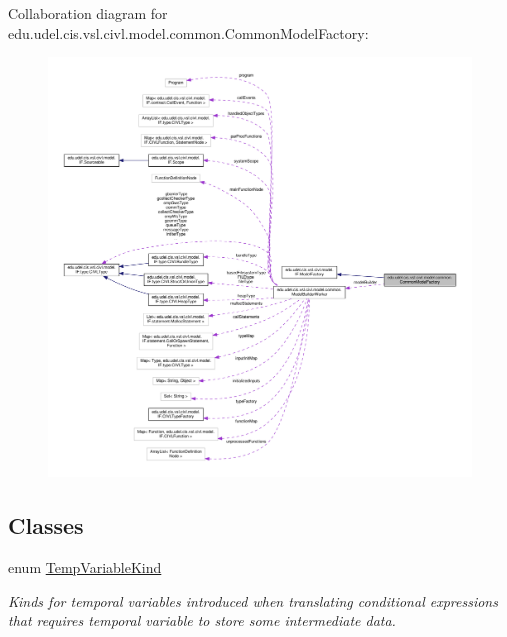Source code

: Collaboration diagram for edu.\+udel.\+cis.\+vsl.\+civl.\+model.\+common.\+Common\+Model\+Factory\+:
\nopagebreak
\begin{figure}[H]
\begin{center}
\leavevmode
\includegraphics[width=350pt]{classedu_1_1udel_1_1cis_1_1vsl_1_1civl_1_1model_1_1common_1_1CommonModelFactory__coll__graph}
\end{center}
\end{figure}
\subsection*{Classes}
\begin{DoxyCompactItemize}
\item 
enum \hyperlink{enumedu_1_1udel_1_1cis_1_1vsl_1_1civl_1_1model_1_1common_1_1CommonModelFactory_1_1TempVariableKind}{Temp\+Variable\+Kind}
\begin{DoxyCompactList}\small\item\em Kinds for temporal variables introduced when translating conditional expressions that requires temporal variable to store some intermediate data. \end{DoxyCompactList}\end{DoxyCompactItemize}
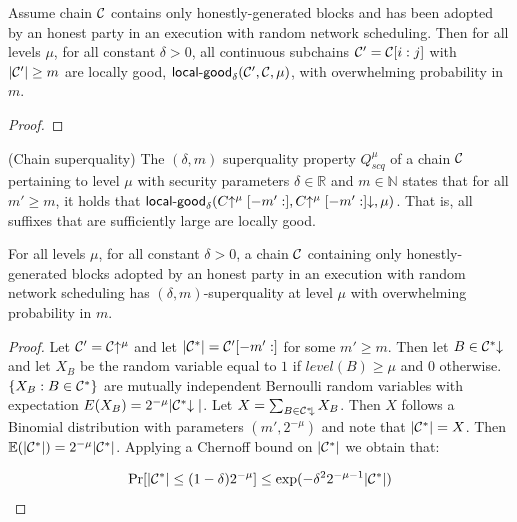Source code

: \begin{lemma}\label{lem:localgood}
Assume chain $\mathcal{C}$ contains only honestly-generated blocks and has been
adopted by an honest party in an execution with random network scheduling. Then
for all levels $\mu$, for all constant $\delta > 0$, all continuous subchains
$\mathcal{C}' = \mathcal{C}[i:j]$ with $|\mathcal{C}'| \geq m$ are locally good,
$\textsf{local-good}_{\delta}(\mathcal{C}', \mathcal{C}, \mu)$, with overwhelming
probability in $m$.
\end{lemma}
\begin{proof}
\end{proof}

\begin{definition}{(Chain superquality)}
The $(\delta, m)$ superquality property
$Q^\mu_{scq}$ of a chain $\mathcal{C}$ pertaining to level $\mu$ with security
parameters $\delta \in \mathbb{R}$ and $m \in \mathbb{N}$ states that for all
$m' \geq m$, it holds that $\textsf{local-good}_{\delta}(C\negthickspace\uparrow^\mu[-m':],
C\negthickspace\uparrow^\mu[-m':]\negthickspace\downarrow, \mu)$. That is, all suffixes that are
sufficiently large are locally good.
\end{definition}

\begin{lemma}\label{lem:superquality}
For all levels $\mu$, for all constant $\delta > 0$, a chain
$\mathcal{C}$ containing only honestly-generated blocks adopted by an honest party in
an execution with random network scheduling has $(\delta, m)$-superquality at level
$\mu$ with overwhelming probability in $m$.
\end{lemma}

\begin{proof}
Let $\mathcal{C}' = \mathcal{C}\negthickspace\uparrow^\mu$ and let $|\mathcal{C}^*| =
\mathcal{C}'[-m':]$ for some $m' \geq m$. Then let $B \in \mathcal{C}^*\negthickspace\downarrow$ and let
$X_B$ be the random variable equal to $1$ if $\textit{level}(B) \geq \mu$ and
$0$ otherwise. $\{ X_B: B \in \mathcal{C}^* \}$ are mutually independent Bernoulli
random variables with expectation $E(X_B) = 2^{-\mu}|\mathcal{C}^*\negthickspace\downarrow|$. Let
$X = \sum_{B \in \mathcal{C}^*\negthickspace\downarrow}{X_B}$. Then $X$ follows a Binomial
distribution with parameters $(m', 2^{-\mu})$ and note that $|\mathcal{C}^*| = X$.
Then $\mathbb{E}(|\mathcal{C}^*|) = 2^{-\mu}|\mathcal{C}^*|$. Applying a Chernoff bound on
$|\mathcal{C}^*|$ we obtain that:

\begin{equation*}
\Pr[|\mathcal{C}^*| \leq (1 - \delta)2^{-\mu}] \leq
\exp(-\delta^2 2^{-\mu-1}|\mathcal{C}^*|)
\end{equation*}
\end{proof}


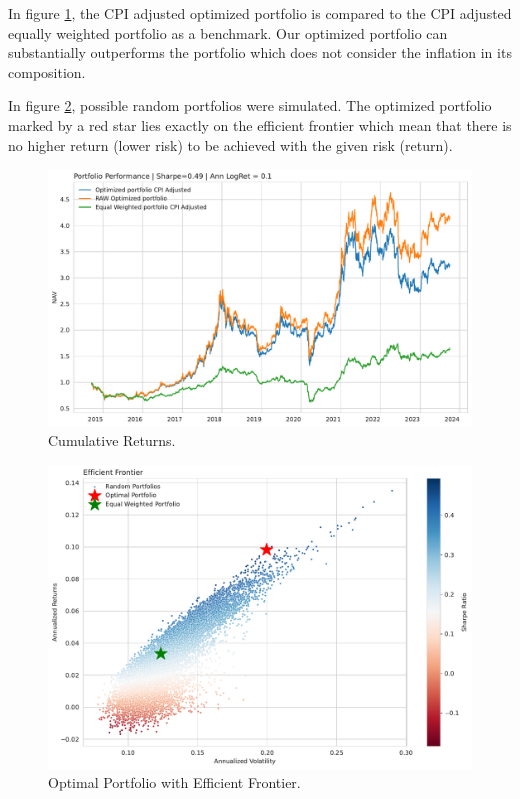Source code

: \documentclass{article}
\begin{document}
In figure \ref{fig:mesh4}, the CPI adjusted optimized portfolio is compared to the CPI adjusted equally weighted portfolio as a benchmark. Our optimized portfolio can substantially outperforms the portfolio which does not consider the inflation in its composition.

In figure \ref{fig:mesh5}, possible random portfolios were simulated. The optimized portfolio marked by a red star lies exactly on the efficient frontier which mean that there is no higher return (lower risk) to be achieved with the given risk (return).

\begin{figure}[H]
    \centering
    \includegraphics[width=1\textwidth]{paper/figure/PNL.pdf}
    \caption{Cumulative Returns.}
    \label{fig:mesh4}
\end{figure}

\begin{figure}[H]
    \centering
    \includegraphics[width=1\textwidth]{paper/figure/Optimal_PF.pdf}
    \caption{Optimal Portfolio with Efficient Frontier.}
    \label{fig:mesh5}
\end{figure}
\end{document}
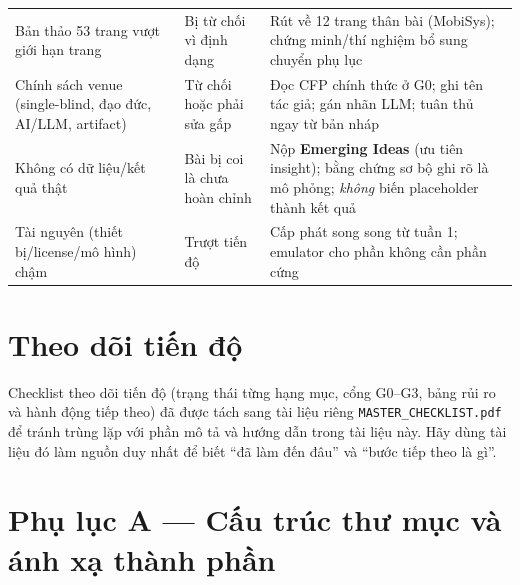 \documentclass[11pt,a4paper]{article}
\newcommand{\code}[1]{\texttt{\small #1}}
\begin{document}
\begin{longtable}{@{}p{4.1cm}p{4.9cm}p{6.0cm}@{}}
Bản thảo 53 trang vượt giới hạn trang & Bị từ chối vì định dạng & Rút về 12 trang thân bài (MobiSys); chứng minh/thí nghiệm bổ sung chuyển phụ lục \\
Chính sách venue (single-blind, đạo đức, AI/LLM, artifact) & Từ chối hoặc phải sửa gấp & Đọc CFP chính thức ở G0; ghi tên tác giả; gán nhãn LLM; tuân thủ ngay từ bản nháp \\
Không có dữ liệu/kết quả thật & Bài bị coi là chưa hoàn chỉnh & Nộp \textbf{Emerging Ideas} (ưu tiên insight); bằng chứng sơ bộ ghi rõ là mô phỏng; \emph{không} biến placeholder thành kết quả \\
Tài nguyên (thiết bị/license/mô hình) chậm & Trượt tiến độ & Cấp phát song song từ tuần 1; emulator cho phần không cần phần cứng \\
\bottomrule
\end{longtable}

\section{Theo dõi tiến độ}

Checklist theo dõi tiến độ (trạng thái từng hạng mục, cổng G0--G3, bảng rủi ro và hành động tiếp theo) đã được tách sang tài liệu riêng \code{MASTER\_CHECKLIST.pdf} để tránh trùng lặp với phần mô tả và hướng dẫn trong tài liệu này. Hãy dùng tài liệu đó làm nguồn duy nhất để biết ``đã làm đến đâu'' và ``bước tiếp theo là gì''.

\section{Phụ lục A --- Cấu trúc thư mục và ánh xạ thành phần}
\end{document}
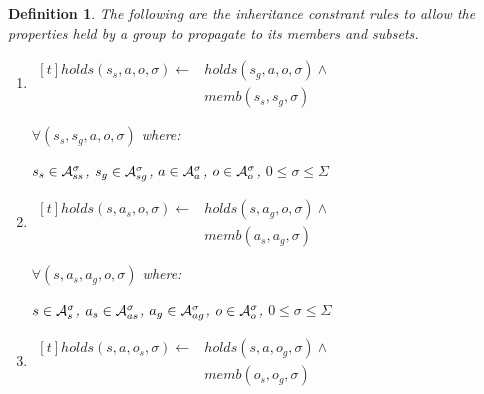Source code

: \documentclass[10pt, twocolumn]{article}
\newtheorem{definition}{Definition}
\begin{document}
          \begin{definition}
            The following are the inheritance constrant rules to allow the
            properties held by a group to propagate to its members and
            subsets.

            \begin{enumerate}
              \item
                \begin{math}
                  \begin{aligned}[t]
                    holds(s_{s}, a, o, \sigma) \leftarrow &
                    holds(s_{g}, a, o, \sigma) \land \\
                    & memb(s_{s}, s_{g}, \sigma)
                  \end{aligned}
                \end{math}

                $\forall (s_{s}, s_{g}, a, o, \sigma)$ where:

                $s_{s} \in {\cal A}^{\sigma}_{ss}$,
                $s_{g} \in {\cal A}^{\sigma}_{sg}$,
                $a \in {\cal A}^{\sigma}_{a}$,
                $o \in {\cal A}^{\sigma}_{o}$,
                $0 \leq \sigma \leq \Sigma$
              \item
                \begin{math}
                  \begin{aligned}[t]
                    holds(s, a_{s}, o, \sigma) \leftarrow &
                    holds(s, a_{g}, o, \sigma) \land \\
                    & memb(a_{s}, a_{g}, \sigma)
                  \end{aligned}
                \end{math}

                $\forall (s, a_{s}, a_{g}, o, \sigma)$ where:

                $s \in {\cal A}^{\sigma}_{s}$,
                $a_{s} \in {\cal A}^{\sigma}_{as}$,
                $a_{g} \in {\cal A}^{\sigma}_{ag}$,
                $o \in {\cal A}^{\sigma}_{o}$,
                $0 \leq \sigma \leq \Sigma$
              \item
                \begin{math}
                  \begin{aligned}[t]
                    holds(s, a, o_{s}, \sigma) \leftarrow &
                    holds(s, a, o_{g}, \sigma) \land \\
                    & memb(o_{s}, o_{g}, \sigma)
                  \end{aligned}
                \end{math}


\end{enumerate}
\end{definition}
\end{document}
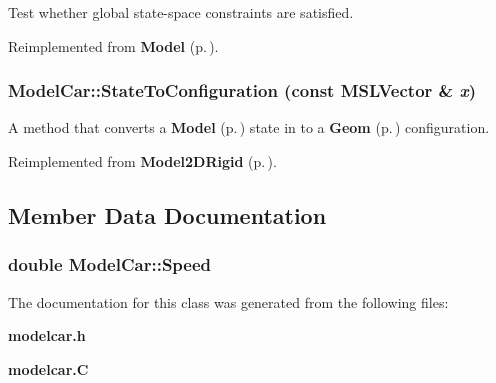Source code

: Test whether global state-space constraints are satisfied.



Reimplemented from {\bf Model} {\rm (p.\,\pageref{classModel_a4})}.
\subsubsection{ Model\-Car::State\-To\-Configuration (const {\bf MSLVector} \& {\em x})\hspace{0.3cm}{\tt  [virtual]}}\label{classModelCar_a2}


A method that converts a {\bf Model} {\rm (p.\,\pageref{classModel})} state in to a {\bf Geom} {\rm (p.\,\pageref{classGeom})} configuration.



Reimplemented from {\bf Model2DRigid} {\rm (p.\,\pageref{classModel2DRigid_a6})}.

\subsection{Member Data Documentation}
\subsubsection{\setlength{\rightskip}{0pt plus 5cm}double Model\-Car::Speed}\label{classModelCar_m0}




The documentation for this class was generated from the following files:\begin{CompactItemize}
\item 
{\bf modelcar.h}\item 
{\bf modelcar.C}\end{CompactItemize}
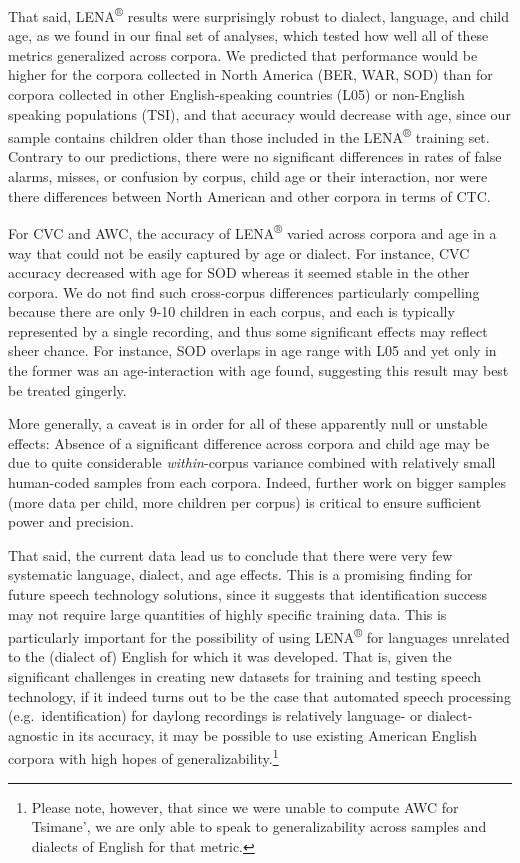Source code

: \documentclass[english,table,man,floatsintext]{apa6}
\let\rmarkdownfootnote\footnote%
\def\footnote{\protect\rmarkdownfootnote}
\begin{document}
That said, LENA\textsuperscript{®} results were surprisingly robust to dialect, language, and child age, as we found in our final set of analyses, which tested how well all of these metrics generalized across corpora. We predicted that performance would be higher for the corpora collected in North America (BER, WAR, SOD) than for corpora collected in other English-speaking countries (L05) or non-English speaking populations (TSI), and that accuracy would decrease with age, since our sample contains children older than those included in the LENA\textsuperscript{®} training set. Contrary to our predictions, there were no significant differences in rates of false alarms, misses, or confusion by corpus, child age or their interaction, nor were there differences between North American and other corpora in terms of CTC.

For CVC and AWC, the accuracy of LENA\textsuperscript{®} varied across corpora and age in a way that could not be easily captured by age or dialect. For instance, CVC accuracy decreased with age for SOD whereas it seemed stable in the other corpora. We do not find such cross-corpus differences particularly compelling because there are only 9-10 children in each corpus, and each is typically represented by a single recording, and thus some significant effects may reflect sheer chance. For instance, SOD overlaps in age range with L05 and yet only in the former was an age-interaction with age found, suggesting this result may best be treated gingerly.

More generally, a caveat is in order for all of these apparently null or unstable effects: Absence of a significant difference across corpora and child age may be due to quite considerable \emph{within}-corpus variance combined with relatively small human-coded samples from each corpora. Indeed, further work on bigger samples (more data per child, more children per corpus) is critical to ensure sufficient power and precision.

That said, the current data lead us to conclude that there were very few systematic language, dialect, and age effects. This is a promising finding for future speech technology solutions, since it suggests that identification success may not require large quantities of highly specific training data. This is particularly important for the possibility of using LENA\textsuperscript{®} for languages unrelated to the (dialect of) English for which it was developed. That is, given the significant challenges in creating new datasets for training and testing speech technology, if it indeed turns out to be the case that automated speech processing (e.g.~identification) for daylong recordings is relatively language- or dialect-agnostic in its accuracy, it may be possible to use existing American English corpora with high hopes of generalizability.\footnote{Please note, however, that since we were unable to compute AWC for Tsimane', we are only able to speak to generalizability across samples and dialects of English for that metric.}
\end{document}
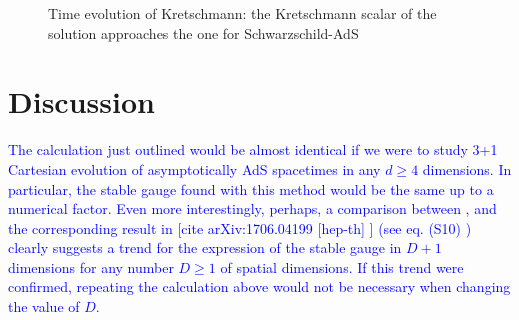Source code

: \documentclass[12pt]{iopart} %
\begin{document}
\begin{figure}%
    \centering
    \qquad
    \caption{Time evolution of Kretschmann: the Kretschmann scalar of the solution approaches the one for Schwarzschild-AdS}%
    \label{fig:example}%
\end{figure}




\section{Discussion}\label{sec:Discussion}

\textcolor{blue}{The calculation just outlined would be almost identical if we were to study 3+1 Cartesian evolution of asymptotically AdS spacetimes in any $d\geq4$ dimensions. In particular, the stable gauge found with this method would be the same up to a numerical factor. Even more interestingly, perhaps, a comparison between , and the corresponding result in [cite arXiv:1706.04199 [hep-th] ] (see eq. (S10) ) clearly suggests a trend for the expression of the stable gauge in $D+1$ dimensions for any number $D\geq1$ of spatial dimensions. If this trend were confirmed, repeating the calculation above would not be necessary when changing the value of $D$.}
\end{document}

* [Exercise prompt]
Begin at the first line of the records and please reproduce every line exactly through the one containing "for all levels $\mu$, for all constant $\delta > 0$, all", leaving all pictures out.

* [Exercise answer]
Source code

: Collaboration diagram for edu.\+udel.\+cis.\+vsl.\+civl.\+model.\+common.\+Common\+Model\+Factory\+:
\nopagebreak
\begin{figure}[H]
\begin{center}
\leavevmode
\includegraphics[width=350pt]{classedu_1_1udel_1_1cis_1_1vsl_1_1civl_1_1model_1_1common_1_1CommonModelFactory__coll__graph}
\end{center}
\end{figure}
\subsection*{Classes}
\begin{DoxyCompactItemize}
\item 
enum \hyperlink{enumedu_1_1udel_1_1cis_1_1vsl_1_1civl_1_1model_1_1common_1_1CommonModelFactory_1_1TempVariableKind}{Temp\+Variable\+Kind}
\begin{DoxyCompactList}\small\item\em Kinds for temporal variables introduced when translating conditional expressions that requires temporal variable to store some intermediate data. \end{DoxyCompactList}\end{DoxyCompactItemize}
Source code

: \begin{lemma}\label{lem:localgood}
Assume chain $\mathcal{C}$ contains only honestly-generated blocks and has been
adopted by an honest party in an execution with random network scheduling. Then
for all levels $\mu$, for all constant $\delta > 0$, all continuous subchains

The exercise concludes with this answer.